The characters’ ambivalence toward a uniquely deadly virus is something I find particularly interesting. One reading prompts us to assume that they’re stupid young adults just out of highschool, trying to go to college to find friends and fit in. The main character admits that conceptualizing the end of the world wasn’t the most pressing thing on his mind at the start of the story when he states, “These days everybody wants to know what you were doing when the world came to an end. Fools make up all sorts of vainglorious self-serving plep— but me, I tell the truth. I was chasing a girl” (Díaz 1). This succinctly informs the reader that our main character is something of an average contemporary person, albeit one with skewed priorities. He has no interest in starring in an apocalypse story, he’s interested in romance, and living a normal life.
However, there’s another way to analyze this element of the story. Debra J. Rosenthal wrote an article titled, “Climate-Change Fiction and Poverty Studies: Kingsolver’s Flight Behavior, Díaz’s “Monstro,” and Bacigalupi’s “The Tamarisk Hunter”.” In this article, she explores the unique relationship that climate fiction – the subgenre of speculative fiction that I mentioned earlier – explores between climate change and poverty, with an emphasis on the toll outbreaks of disease take on impoverished communities. According to the author, “‘Monstro’ cleaves a difference between the impoverished victims and the uninfected wealthy. “[…] Alex, comes from such a wealthy family that [he] was kidnapped and ransomed as a child. In contrast, the poor are forced to live in relocation camps in Haiti” (Rosenthal 281). The burdens of a warming climate and a ravenous zombie plague are clearly faced the most by those with the least. People with little space, money, or support are left behind to rot in the zombie infested camps as the wealthy continue to exist in relative safety.
While the themes of “Monstro” may feel sensationalist to readers who don’t have a shared experience to relate with, the story explores aspects of life that are quite common for people who live in poverty or otherwise disadvantaged communities. For example, when ruminating over how people initially perceived the virus, the narrator of Monstro points out that, “Everybody blamed the heat. Blamed the Calientazo. Shit, a hundred straight days over 105 degrees F. In our region alone, the planet cooking like a chimi and down to its last five trees—something berserk was bound to happen. . . . This one didn’t cause too much panic because it seemed to hit only the sickest of the sick, viktims who had nine kinds of ill already in them. You literally had to be falling to pieces for it to grab you” (Díaz 2). Díaz draws a line here with distinct clarity, one that connects the worst damage done by pandemics directly to those who larger forces across our world care less about. As media and public attention shifts to focus on some groups, in inherently leaves others out of the public consciousness. As a result, these groups receive less support an every way, and their quality of life and safety diminishes.

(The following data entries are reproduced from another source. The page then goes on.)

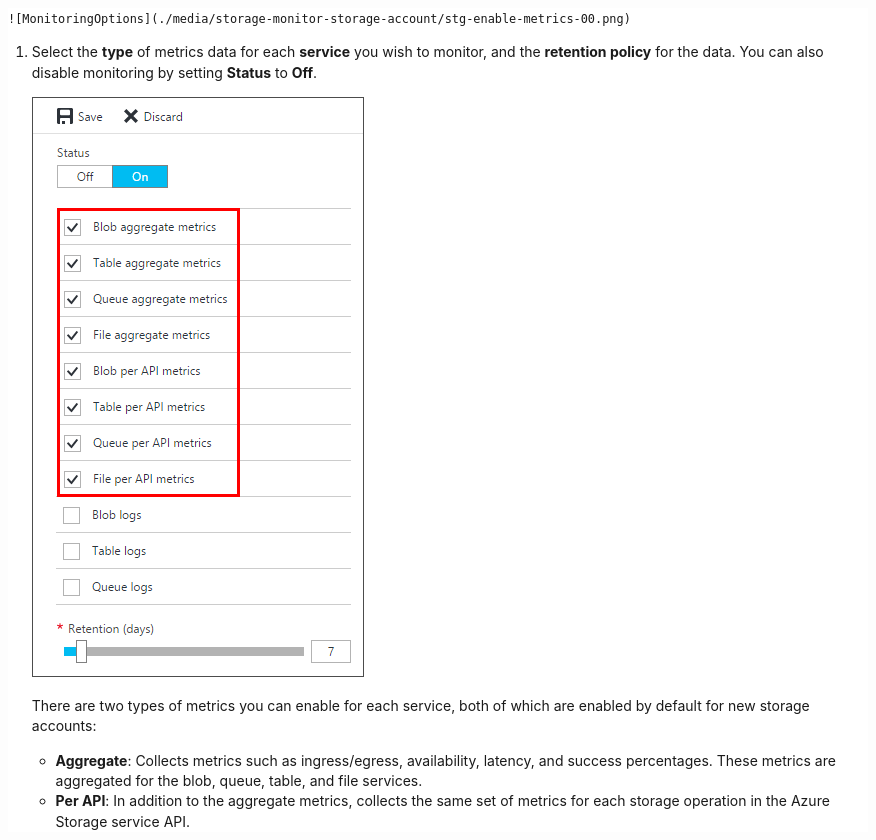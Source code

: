     ![MonitoringOptions](./media/storage-monitor-storage-account/stg-enable-metrics-00.png)

1. Select the **type** of metrics data for each **service** you wish to monitor, and the **retention policy** for the data. You can also disable monitoring by setting **Status** to **Off**.

    ![MonitoringOptions](./media/storage-monitor-storage-account/stg-enable-metrics-01.png)

   There are two types of metrics you can enable for each service, both of which are enabled by default for new storage accounts:

   * **Aggregate**: Collects metrics such as ingress/egress, availability, latency, and success percentages. These metrics are aggregated for the blob, queue, table, and file services.
   * **Per API**: In addition to the aggregate metrics, collects the same set of metrics for each storage operation in the Azure Storage service API.
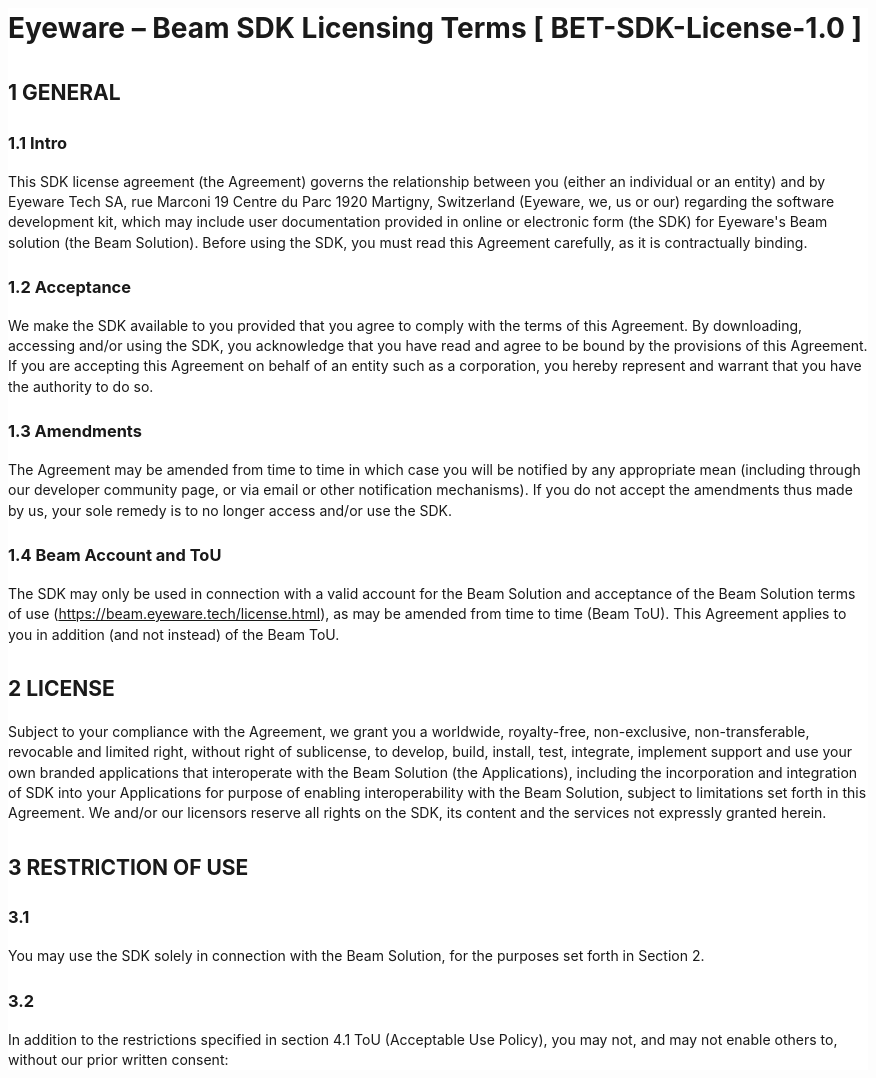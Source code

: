 # Eyeware – Beam SDK Licensing Terms [ BET-SDK-License-1.0 ]

## 1 GENERAL

### 1.1 Intro
This SDK license agreement (the Agreement) governs the relationship between you (either an individual or an entity) and by Eyeware Tech SA, rue Marconi 19 Centre du Parc 1920 Martigny, Switzerland (Eyeware, we, us or our) regarding the software development kit, which may include user documentation provided in online or electronic form (the SDK) for Eyeware's Beam solution (the Beam Solution). Before using the SDK, you must read this Agreement carefully, as it is contractually binding.

### 1.2 Acceptance
We make the SDK available to you provided that you agree to comply with the terms of this Agreement. By downloading, accessing and/or using the SDK, you acknowledge that you have read and agree to be bound by the provisions of this Agreement. If you are accepting this Agreement on behalf of an entity such as a corporation, you hereby represent and warrant that you have the authority to do so.

### 1.3 Amendments
The Agreement may be amended from time to time in which case you will be notified by any appropriate mean (including through our developer community page, or via email or other notification mechanisms). If you do not accept the amendments thus made by us, your sole remedy is to no longer access and/or use the SDK.

### 1.4 Beam Account and ToU
The SDK may only be used in connection with a valid account for the Beam Solution and acceptance of the Beam Solution terms of use (https://beam.eyeware.tech/license.html), as may be amended from time to time (Beam ToU). This Agreement applies to you in addition (and not instead) of the Beam ToU.

## 2 LICENSE

Subject to your compliance with the Agreement, we grant you a worldwide, royalty-free, non-exclusive, non-transferable, revocable and limited right, without right of sublicense, to develop, build, install, test, integrate, implement support and use your own branded applications that interoperate with the Beam Solution (the Applications), including the incorporation and integration of SDK into your Applications for purpose of enabling interoperability with the Beam Solution, subject to limitations set forth in this Agreement. We and/or our licensors reserve all rights on the SDK, its content and the services not expressly granted herein.

## 3 RESTRICTION OF USE

### 3.1
You may use the SDK solely in connection with the Beam Solution, for the purposes set forth in Section 2.

### 3.2
In addition to the restrictions specified in section 4.1 ToU (Acceptable Use Policy), you may not, and may not enable others to, without our prior written consent:

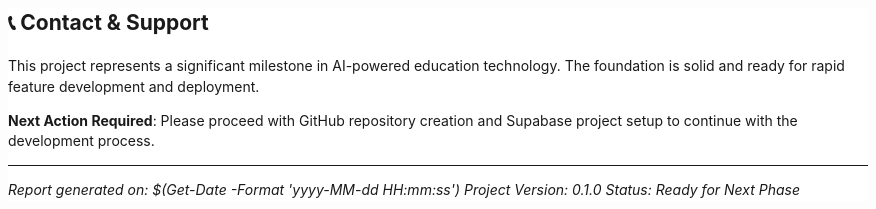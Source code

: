 ## 📞 Contact & Support

This project represents a significant milestone in AI-powered education technology. The foundation is solid and ready for rapid feature development and deployment.

**Next Action Required**: Please proceed with GitHub repository creation and Supabase project setup to continue with the development process.

---
*Report generated on: $(Get-Date -Format 'yyyy-MM-dd HH:mm:ss')*
*Project Version: 0.1.0*
*Status: Ready for Next Phase*
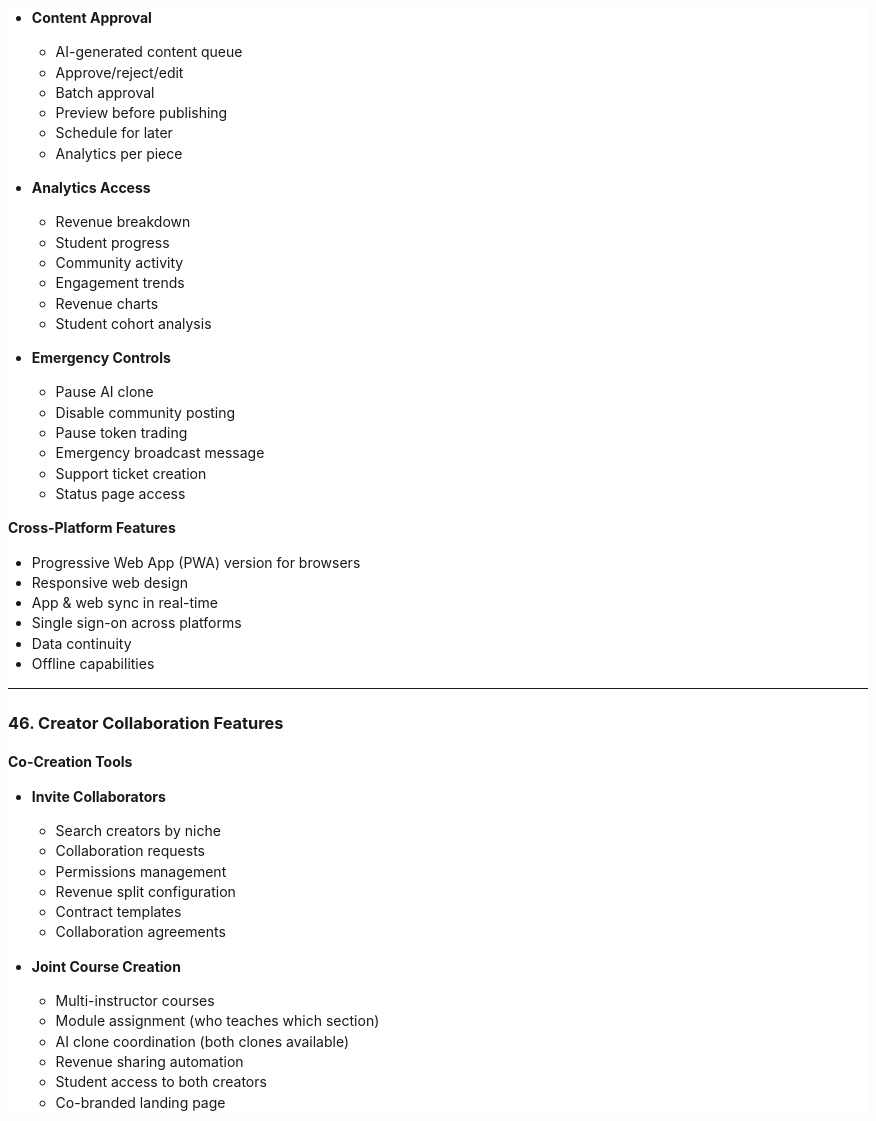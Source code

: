 - **Content Approval**
  - AI-generated content queue
  - Approve/reject/edit
  - Batch approval
  - Preview before publishing
  - Schedule for later
  - Analytics per piece

- **Analytics Access**
  - Revenue breakdown
  - Student progress
  - Community activity
  - Engagement trends
  - Revenue charts
  - Student cohort analysis

- **Emergency Controls**
  - Pause AI clone
  - Disable community posting
  - Pause token trading
  - Emergency broadcast message
  - Support ticket creation
  - Status page access

**Cross-Platform Features**

- Progressive Web App (PWA) version for browsers
- Responsive web design
- App & web sync in real-time
- Single sign-on across platforms
- Data continuity
- Offline capabilities

---

### 46. Creator Collaboration Features

**Co-Creation Tools**

- **Invite Collaborators**
  - Search creators by niche
  - Collaboration requests
  - Permissions management
  - Revenue split configuration
  - Contract templates
  - Collaboration agreements

- **Joint Course Creation**
  - Multi-instructor courses
  - Module assignment (who teaches which section)
  - AI clone coordination (both clones available)
  - Revenue sharing automation
  - Student access to both creators
  - Co-branded landing page
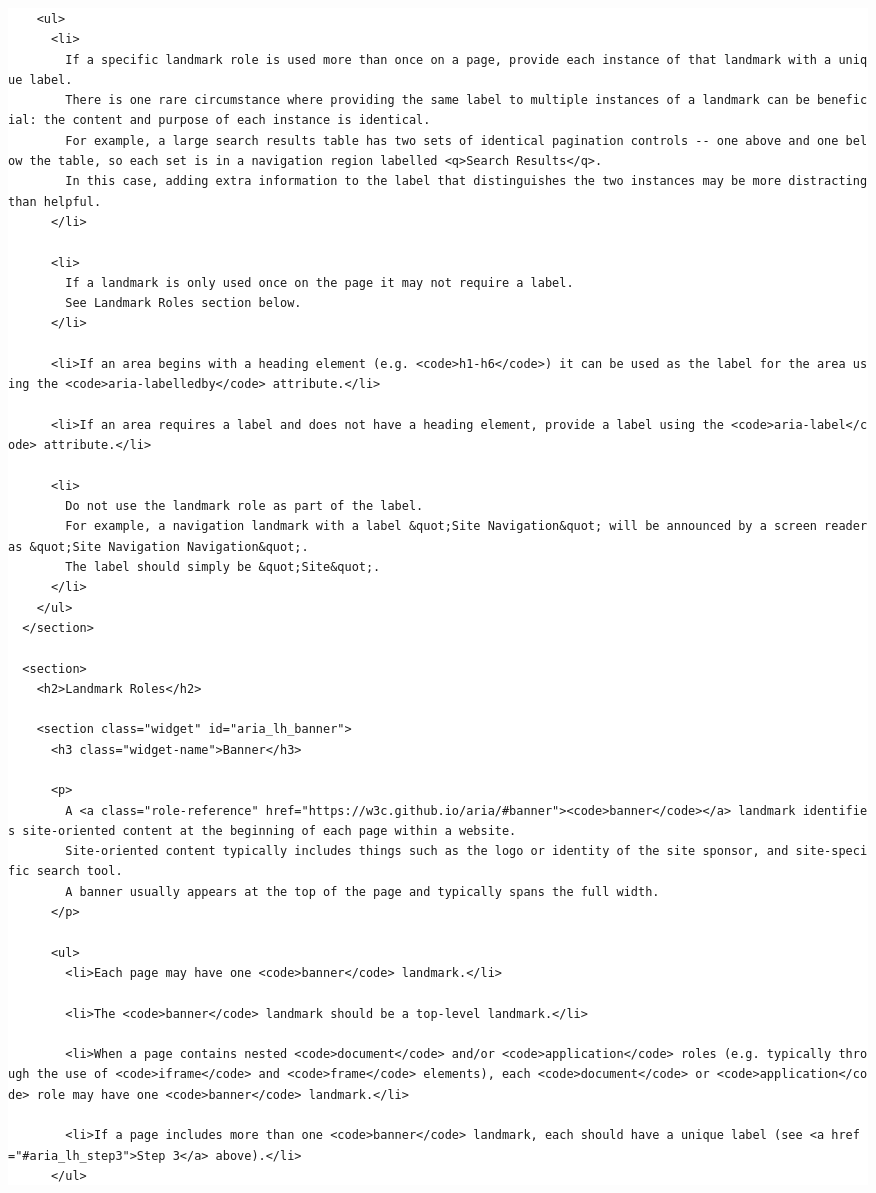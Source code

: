         <ul>
          <li>
            If a specific landmark role is used more than once on a page, provide each instance of that landmark with a unique label.
            There is one rare circumstance where providing the same label to multiple instances of a landmark can be beneficial: the content and purpose of each instance is identical.
            For example, a large search results table has two sets of identical pagination controls -- one above and one below the table, so each set is in a navigation region labelled <q>Search Results</q>.
            In this case, adding extra information to the label that distinguishes the two instances may be more distracting than helpful.
          </li>

          <li>
            If a landmark is only used once on the page it may not require a label.
            See Landmark Roles section below.
          </li>

          <li>If an area begins with a heading element (e.g. <code>h1-h6</code>) it can be used as the label for the area using the <code>aria-labelledby</code> attribute.</li>

          <li>If an area requires a label and does not have a heading element, provide a label using the <code>aria-label</code> attribute.</li>

          <li>
            Do not use the landmark role as part of the label.
            For example, a navigation landmark with a label &quot;Site Navigation&quot; will be announced by a screen reader as &quot;Site Navigation Navigation&quot;.
            The label should simply be &quot;Site&quot;.
          </li>
        </ul>
      </section>

      <section>
        <h2>Landmark Roles</h2>

        <section class="widget" id="aria_lh_banner">
          <h3 class="widget-name">Banner</h3>

          <p>
            A <a class="role-reference" href="https://w3c.github.io/aria/#banner"><code>banner</code></a> landmark identifies site-oriented content at the beginning of each page within a website.
            Site-oriented content typically includes things such as the logo or identity of the site sponsor, and site-specific search tool.
            A banner usually appears at the top of the page and typically spans the full width.
          </p>

          <ul>
            <li>Each page may have one <code>banner</code> landmark.</li>

            <li>The <code>banner</code> landmark should be a top-level landmark.</li>

            <li>When a page contains nested <code>document</code> and/or <code>application</code> roles (e.g. typically through the use of <code>iframe</code> and <code>frame</code> elements), each <code>document</code> or <code>application</code> role may have one <code>banner</code> landmark.</li>

            <li>If a page includes more than one <code>banner</code> landmark, each should have a unique label (see <a href="#aria_lh_step3">Step 3</a> above).</li>
          </ul>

There is one distinct place where “Monstro” is eerily comparable to what has taken place over the past couple years through the course of the COVID-19 pandemic. An article written by Thomas Hale and some of his peers titled, “A global panel database of pandemic policies (Oxford COVID-19 Government Response Tracker)” provides tangible, quantifiable evidence that the responses various governments have had to COVID-19 have been, at best, inconsistent. According to Hale and his compatriots, initial response to the pandemic was fierce and strong, however, it weakened over the coming months, “In subsequent months, however, countries lifted policy restrictions, then, in some cases, reimposed policies in a policy see-saw as the epidemic waxed and waned” (Hale 531). As populations experienced mounting pandemic fatigue, less and less people have been willing to abide by safety measures, resulting in increased spread of the virus. This, combined with the resistant anti-vaccine sentiment held by some demographics, and by extension some public officials, has made it difficult to get the virus under control.
Díaz draws this into “Monstro” with painstaking emphasis. The narrator states early on that, “[B]ut when the experts determined that it wasn’t communicable in the standard ways, and that normal immune systems appeared to be at no kind of risk, the renminbi and the attention and the savvy went elsewhere. And since it was just poor Haitian types getting fucked up—no real margin in that” (Díaz 3). Even later, Díaz writes, “In the hospital that day: one Noni DeGraff, a Haitian epidemiologist and one of the few researchers who had been working on the disease since its first appearance[,]” (15) it is made brutally clear that there has been no consistent or supportive stance taken on the fictional pandemic. Does this start to feel familiar? Is the framework starting to come together to show us the larger picture, to hold the mirror up in front of us and reflect back?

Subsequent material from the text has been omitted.